▶ Your assignment:
From the entries below, list each line with "begin".

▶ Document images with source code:
******************************
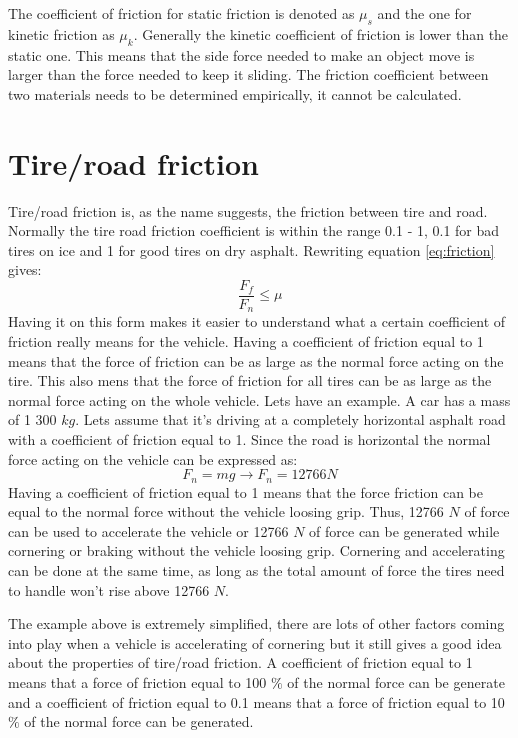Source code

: The coefficient of friction for static friction is denoted as $ \mu_{s} $ and the one for kinetic friction as $ \mu_{k} $. Generally the kinetic coefficient of friction is lower than the static one. This means that the side force needed to make an object move is larger than the force needed to keep it sliding. The friction coefficient between two materials needs to be determined empirically, it cannot be calculated. 

\section{Tire/road friction}
Tire/road friction is, as the name suggests, the friction between tire and road. Normally the tire road friction coefficient is within the range 0.1 - 1, 0.1 for bad tires on ice and 1 for good tires on dry asphalt. Rewriting equation \ref{eq:friction} gives:
\begin{equation} \label{eq:friction2}
\frac{F_{f}}{F_{n}} \leq\mu
\end{equation}
Having it on this form makes it easier to understand what a certain coefficient of friction really means for the vehicle. Having a coefficient of friction equal to 1 means that the force of friction can be as large as the normal force acting on the tire. This also mens that the force of friction for all tires can be as large as the normal force acting on the whole vehicle. Lets have an example. A car has a mass of 1 300 $ kg $. Lets assume that it's driving at a completely horizontal asphalt road with a coefficient of friction equal to 1. Since the road is horizontal the normal force acting on the vehicle can be expressed as:
\begin{equation} \label{eq:friction3}
F_{n}=mg \rightarrow F_{n} = 12766 N 
\end{equation}
Having a coefficient of friction equal to 1 means that the force friction can be equal to the normal force without the vehicle loosing grip. Thus, 12766 $ N $ of force can be used to accelerate the vehicle or 12766 $ N $ of force can be generated while cornering or braking without the vehicle loosing grip. Cornering and accelerating can be done at the same time, as long as the total amount of force the tires need to handle won't rise above 12766 $ N $.

The example above is extremely simplified, there are lots of other factors coming into play when a vehicle is accelerating of cornering but it still gives a good idea about the properties of tire/road friction. A coefficient of friction equal to 1 means that a force of friction equal to 100 $ \% $ of the normal force can be generate and a coefficient of friction equal to 0.1 means that a force of friction equal to 10 $ \% $ of the normal force can be generated.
******************************
▶ Your response:
\begin{equation} \label{eq:friction2}
\begin{equation} \label{eq:friction3}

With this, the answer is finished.